Con las manos aplastadas en la tierra, ella siente que no era solo agua lo que estaba tocando, sino la sangre de los guerreros que la siguieron hasta ahora. Sangre de quienes no pudieron detener al enemigo más feroz que ha enfrentado en toda su vida.
—¡Zachin, levántate! ¡Levántate, ponte de pie! —insiste la voz, desesperada, sabiendo que si ella no se mueve pronto, va a morir.

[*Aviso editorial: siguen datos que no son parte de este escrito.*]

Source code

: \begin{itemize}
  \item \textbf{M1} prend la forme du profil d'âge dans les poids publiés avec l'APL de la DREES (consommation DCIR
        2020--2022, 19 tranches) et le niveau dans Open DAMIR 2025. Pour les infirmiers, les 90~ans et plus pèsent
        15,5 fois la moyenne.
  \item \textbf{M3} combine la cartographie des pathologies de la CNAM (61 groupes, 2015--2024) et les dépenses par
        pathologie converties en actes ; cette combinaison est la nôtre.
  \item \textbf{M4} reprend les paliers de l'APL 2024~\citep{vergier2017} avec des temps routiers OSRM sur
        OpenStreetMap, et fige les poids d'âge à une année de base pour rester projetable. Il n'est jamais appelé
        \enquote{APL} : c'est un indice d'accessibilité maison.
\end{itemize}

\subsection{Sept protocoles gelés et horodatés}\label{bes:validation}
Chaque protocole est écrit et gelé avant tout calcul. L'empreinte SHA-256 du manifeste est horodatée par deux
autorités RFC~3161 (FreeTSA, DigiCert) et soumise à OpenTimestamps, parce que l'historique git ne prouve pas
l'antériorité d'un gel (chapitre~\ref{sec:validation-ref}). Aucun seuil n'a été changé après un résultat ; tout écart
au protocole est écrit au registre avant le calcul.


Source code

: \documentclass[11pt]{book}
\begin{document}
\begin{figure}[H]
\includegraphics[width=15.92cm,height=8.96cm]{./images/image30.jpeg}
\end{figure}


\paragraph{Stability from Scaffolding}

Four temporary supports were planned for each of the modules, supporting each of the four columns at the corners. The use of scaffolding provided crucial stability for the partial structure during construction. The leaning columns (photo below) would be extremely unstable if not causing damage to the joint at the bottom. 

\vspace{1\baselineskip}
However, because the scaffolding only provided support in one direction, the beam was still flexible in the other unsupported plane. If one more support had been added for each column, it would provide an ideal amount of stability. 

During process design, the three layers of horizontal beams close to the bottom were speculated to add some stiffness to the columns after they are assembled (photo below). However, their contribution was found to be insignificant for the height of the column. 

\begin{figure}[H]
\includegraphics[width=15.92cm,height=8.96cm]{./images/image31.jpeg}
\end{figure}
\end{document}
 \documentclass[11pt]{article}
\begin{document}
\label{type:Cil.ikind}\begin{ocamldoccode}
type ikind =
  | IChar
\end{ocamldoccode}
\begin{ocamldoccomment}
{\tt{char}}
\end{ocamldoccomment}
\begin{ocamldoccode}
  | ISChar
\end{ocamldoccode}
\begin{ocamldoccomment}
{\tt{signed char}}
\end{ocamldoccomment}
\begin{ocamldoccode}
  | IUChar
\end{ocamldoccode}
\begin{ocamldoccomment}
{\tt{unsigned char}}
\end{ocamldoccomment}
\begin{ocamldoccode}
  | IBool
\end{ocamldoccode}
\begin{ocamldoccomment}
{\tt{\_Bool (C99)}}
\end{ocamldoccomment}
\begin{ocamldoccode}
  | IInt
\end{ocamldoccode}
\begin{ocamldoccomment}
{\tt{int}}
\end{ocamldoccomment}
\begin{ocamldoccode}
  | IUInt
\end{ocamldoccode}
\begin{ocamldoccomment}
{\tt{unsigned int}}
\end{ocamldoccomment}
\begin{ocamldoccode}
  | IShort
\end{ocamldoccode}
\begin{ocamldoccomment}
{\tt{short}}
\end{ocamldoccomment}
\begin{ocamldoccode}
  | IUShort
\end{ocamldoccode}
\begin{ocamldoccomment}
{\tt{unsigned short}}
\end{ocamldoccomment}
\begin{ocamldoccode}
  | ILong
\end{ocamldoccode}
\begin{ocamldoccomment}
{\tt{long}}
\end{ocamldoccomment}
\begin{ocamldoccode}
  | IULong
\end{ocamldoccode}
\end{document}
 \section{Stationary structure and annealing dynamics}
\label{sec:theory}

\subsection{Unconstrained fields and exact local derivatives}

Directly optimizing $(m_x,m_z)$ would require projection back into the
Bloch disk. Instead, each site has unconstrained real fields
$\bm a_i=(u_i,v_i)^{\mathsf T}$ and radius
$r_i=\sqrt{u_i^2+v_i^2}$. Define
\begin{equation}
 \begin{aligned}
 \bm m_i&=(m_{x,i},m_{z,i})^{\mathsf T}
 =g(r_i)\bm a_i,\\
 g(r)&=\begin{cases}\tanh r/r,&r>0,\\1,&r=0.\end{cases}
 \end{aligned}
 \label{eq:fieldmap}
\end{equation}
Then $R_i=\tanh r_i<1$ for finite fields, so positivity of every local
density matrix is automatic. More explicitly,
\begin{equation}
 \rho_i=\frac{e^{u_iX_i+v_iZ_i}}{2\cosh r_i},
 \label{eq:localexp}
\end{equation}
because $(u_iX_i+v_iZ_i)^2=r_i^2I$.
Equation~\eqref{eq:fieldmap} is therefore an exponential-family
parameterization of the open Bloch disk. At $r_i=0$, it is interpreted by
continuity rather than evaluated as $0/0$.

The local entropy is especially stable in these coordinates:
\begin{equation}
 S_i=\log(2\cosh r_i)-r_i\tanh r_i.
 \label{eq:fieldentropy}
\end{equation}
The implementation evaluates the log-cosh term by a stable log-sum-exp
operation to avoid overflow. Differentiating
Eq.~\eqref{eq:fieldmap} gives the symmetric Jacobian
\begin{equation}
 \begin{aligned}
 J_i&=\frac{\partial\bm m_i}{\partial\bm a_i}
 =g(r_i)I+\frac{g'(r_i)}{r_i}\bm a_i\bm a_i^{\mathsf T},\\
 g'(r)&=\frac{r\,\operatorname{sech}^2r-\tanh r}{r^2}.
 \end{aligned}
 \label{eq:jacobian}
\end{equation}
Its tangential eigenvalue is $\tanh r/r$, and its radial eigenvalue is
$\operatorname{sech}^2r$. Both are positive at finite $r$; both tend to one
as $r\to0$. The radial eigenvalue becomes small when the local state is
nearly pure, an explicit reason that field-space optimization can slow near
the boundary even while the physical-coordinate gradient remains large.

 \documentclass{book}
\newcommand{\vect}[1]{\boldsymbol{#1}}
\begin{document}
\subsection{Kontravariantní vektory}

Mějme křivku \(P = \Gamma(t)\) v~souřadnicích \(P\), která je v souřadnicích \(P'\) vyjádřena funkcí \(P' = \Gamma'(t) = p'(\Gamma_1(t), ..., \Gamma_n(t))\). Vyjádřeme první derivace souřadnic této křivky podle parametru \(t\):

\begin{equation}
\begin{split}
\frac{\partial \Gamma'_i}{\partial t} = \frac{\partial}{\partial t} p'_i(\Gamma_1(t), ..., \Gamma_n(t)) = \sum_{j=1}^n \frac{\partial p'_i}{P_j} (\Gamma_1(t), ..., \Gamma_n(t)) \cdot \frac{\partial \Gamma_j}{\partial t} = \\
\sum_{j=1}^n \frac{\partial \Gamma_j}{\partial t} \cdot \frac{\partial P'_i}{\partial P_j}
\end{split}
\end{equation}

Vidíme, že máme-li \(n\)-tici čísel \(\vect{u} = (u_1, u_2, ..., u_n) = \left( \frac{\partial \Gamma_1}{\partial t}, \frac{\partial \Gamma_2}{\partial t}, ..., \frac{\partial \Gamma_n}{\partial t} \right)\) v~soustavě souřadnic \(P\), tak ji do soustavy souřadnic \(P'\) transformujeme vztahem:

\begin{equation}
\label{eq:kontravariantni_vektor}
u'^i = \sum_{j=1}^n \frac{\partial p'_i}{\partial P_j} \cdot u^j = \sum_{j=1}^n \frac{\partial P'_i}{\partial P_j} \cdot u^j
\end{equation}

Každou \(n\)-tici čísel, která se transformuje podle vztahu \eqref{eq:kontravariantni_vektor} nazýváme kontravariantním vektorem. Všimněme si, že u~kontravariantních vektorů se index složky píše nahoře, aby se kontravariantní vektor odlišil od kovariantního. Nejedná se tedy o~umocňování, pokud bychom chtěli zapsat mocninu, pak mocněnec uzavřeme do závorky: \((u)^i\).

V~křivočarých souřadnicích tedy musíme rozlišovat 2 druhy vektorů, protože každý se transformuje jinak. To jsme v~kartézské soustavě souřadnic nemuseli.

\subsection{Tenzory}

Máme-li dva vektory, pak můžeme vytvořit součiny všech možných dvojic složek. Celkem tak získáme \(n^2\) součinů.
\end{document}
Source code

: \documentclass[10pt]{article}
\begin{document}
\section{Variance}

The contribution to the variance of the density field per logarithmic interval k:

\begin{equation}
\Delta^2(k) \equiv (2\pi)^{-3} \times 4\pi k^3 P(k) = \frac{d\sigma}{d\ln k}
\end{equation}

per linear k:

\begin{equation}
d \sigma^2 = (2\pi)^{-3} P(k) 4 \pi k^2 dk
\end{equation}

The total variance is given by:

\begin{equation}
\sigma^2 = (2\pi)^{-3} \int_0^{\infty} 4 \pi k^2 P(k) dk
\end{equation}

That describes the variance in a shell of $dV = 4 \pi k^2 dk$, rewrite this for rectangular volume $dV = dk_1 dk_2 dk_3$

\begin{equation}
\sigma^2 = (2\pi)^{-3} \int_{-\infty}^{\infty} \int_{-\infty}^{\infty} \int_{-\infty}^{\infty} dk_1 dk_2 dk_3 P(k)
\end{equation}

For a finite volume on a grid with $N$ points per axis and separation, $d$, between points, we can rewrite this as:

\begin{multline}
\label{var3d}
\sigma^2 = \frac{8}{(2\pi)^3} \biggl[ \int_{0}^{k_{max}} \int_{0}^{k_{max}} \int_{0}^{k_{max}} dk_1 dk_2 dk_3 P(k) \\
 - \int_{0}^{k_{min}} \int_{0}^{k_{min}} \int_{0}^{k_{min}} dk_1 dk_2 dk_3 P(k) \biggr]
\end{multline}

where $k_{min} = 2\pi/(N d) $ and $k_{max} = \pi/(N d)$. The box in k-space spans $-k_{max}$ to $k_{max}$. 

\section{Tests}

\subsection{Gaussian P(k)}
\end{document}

Por lástima, su cuerpo ya no le responde, mucho menos pensar en escaparse. Su mente se deshace para ir a diferentes pensamientos de lo que debió haber hecho antes de que todo se viniera a la ruina.
El enorme monstruo se acerca aplastando el lodo bajo sus gruesos dos pies.
No necesita verlo, las risas de sus camaradas caídos llenan el campo de un murmullo, como si la gente se estuviera divirtiendo. Pero en realidad, es un sonido que muchos que lo han escuchado terminan convirtiéndose en parte de él.
En un último acto de desafío, o tal vez por costumbre, ella levanta su vista. Quiere que su verdugo vea que sigue siendo una guerrera, que no caerá rogando ni temblando. Aprieta los dientes y le informa con la expresión de sus cejas, de su nariz, de sus labios, de que aquí no va a encontrar a una cobarde, sino a una mujer de Quinton.
—Lo siento, Yudaxia —susurra sin derramar lágrimas, sabiendo que no queda nadie más que pueda defenderlos.
El Sexto se inclina, acercando su rostro y el ruido creado por una amalgama de bocas sin labios y dientes que le pertenecieron a cientos de diferentes personas, incluyendo a niños. Este prosigue a estirar su largo brazo para acomodar los dedos alrededor de su mandíbula, mientras que el pulgar se desliza sobre sus labios.
—Quisiera hacerte sufrir y romperte en mil pedazos —lo dice con las voces de muchos de sus compañeros—, pero me voy a conformar con tu hija.
Sin poder aguantar, sus lágrimas se le escapan sin su permiso, al recordar a sus hijos y a Eucalis.
—Malditos… —dice, con el alma que se comienza a exprimir por el dolor.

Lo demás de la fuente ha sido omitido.